── Records
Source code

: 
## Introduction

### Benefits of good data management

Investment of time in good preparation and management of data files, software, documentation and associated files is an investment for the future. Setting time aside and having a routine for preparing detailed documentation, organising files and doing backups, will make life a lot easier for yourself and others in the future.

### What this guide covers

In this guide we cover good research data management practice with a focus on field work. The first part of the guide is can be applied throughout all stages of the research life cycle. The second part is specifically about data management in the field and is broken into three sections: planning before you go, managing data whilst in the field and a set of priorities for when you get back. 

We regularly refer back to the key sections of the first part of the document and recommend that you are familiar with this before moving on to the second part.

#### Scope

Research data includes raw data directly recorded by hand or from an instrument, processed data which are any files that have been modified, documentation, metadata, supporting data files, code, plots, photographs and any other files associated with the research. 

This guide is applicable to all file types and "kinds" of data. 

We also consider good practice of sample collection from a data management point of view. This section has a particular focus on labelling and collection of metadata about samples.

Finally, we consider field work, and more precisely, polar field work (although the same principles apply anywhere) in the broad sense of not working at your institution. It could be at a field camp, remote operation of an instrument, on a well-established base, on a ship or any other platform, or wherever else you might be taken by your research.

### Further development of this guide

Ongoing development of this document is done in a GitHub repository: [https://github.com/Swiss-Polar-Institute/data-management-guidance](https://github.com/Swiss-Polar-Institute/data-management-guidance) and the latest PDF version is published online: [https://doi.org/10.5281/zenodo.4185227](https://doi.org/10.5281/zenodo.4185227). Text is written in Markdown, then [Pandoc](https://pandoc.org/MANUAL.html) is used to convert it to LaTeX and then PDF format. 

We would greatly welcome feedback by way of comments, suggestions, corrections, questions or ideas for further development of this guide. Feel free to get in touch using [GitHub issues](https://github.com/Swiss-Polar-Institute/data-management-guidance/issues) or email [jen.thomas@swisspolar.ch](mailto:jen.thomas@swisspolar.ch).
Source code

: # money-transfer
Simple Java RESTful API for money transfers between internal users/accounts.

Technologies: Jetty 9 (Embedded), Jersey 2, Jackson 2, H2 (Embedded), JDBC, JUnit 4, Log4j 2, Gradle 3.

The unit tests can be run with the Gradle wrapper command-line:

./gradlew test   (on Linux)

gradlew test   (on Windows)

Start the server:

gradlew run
────
▸ **Prompt**:
All of the entries should be output exactly as they appear above.

▸ **Output**:
Source code

: 
## Introduction

### Benefits of good data management

Investment of time in good preparation and management of data files, software, documentation and associated files is an investment for the future. Setting time aside and having a routine for preparing detailed documentation, organising files and doing backups, will make life a lot easier for yourself and others in the future.

### What this guide covers

In this guide we cover good research data management practice with a focus on field work. The first part of the guide is can be applied throughout all stages of the research life cycle. The second part is specifically about data management in the field and is broken into three sections: planning before you go, managing data whilst in the field and a set of priorities for when you get back. 

We regularly refer back to the key sections of the first part of the document and recommend that you are familiar with this before moving on to the second part.

#### Scope

Research data includes raw data directly recorded by hand or from an instrument, processed data which are any files that have been modified, documentation, metadata, supporting data files, code, plots, photographs and any other files associated with the research. 

This guide is applicable to all file types and "kinds" of data. 

We also consider good practice of sample collection from a data management point of view. This section has a particular focus on labelling and collection of metadata about samples.

Finally, we consider field work, and more precisely, polar field work (although the same principles apply anywhere) in the broad sense of not working at your institution. It could be at a field camp, remote operation of an instrument, on a well-established base, on a ship or any other platform, or wherever else you might be taken by your research.

### Further development of this guide

Ongoing development of this document is done in a GitHub repository: [https://github.com/Swiss-Polar-Institute/data-management-guidance](https://github.com/Swiss-Polar-Institute/data-management-guidance) and the latest PDF version is published online: [https://doi.org/10.5281/zenodo.4185227](https://doi.org/10.5281/zenodo.4185227). Text is written in Markdown, then [Pandoc](https://pandoc.org/MANUAL.html) is used to convert it to LaTeX and then PDF format. 

We would greatly welcome feedback by way of comments, suggestions, corrections, questions or ideas for further development of this guide. Feel free to get in touch using [GitHub issues](https://github.com/Swiss-Polar-Institute/data-management-guidance/issues) or email [jen.thomas@swisspolar.ch](mailto:jen.thomas@swisspolar.ch).
Source code

: # money-transfer
Simple Java RESTful API for money transfers between internal users/accounts.

Technologies: Jetty 9 (Embedded), Jersey 2, Jackson 2, H2 (Embedded), JDBC, JUnit 4, Log4j 2, Gradle 3.

The unit tests can be run with the Gradle wrapper command-line:

./gradlew test   (on Linux)

gradlew test   (on Windows)

Start the server:

gradlew run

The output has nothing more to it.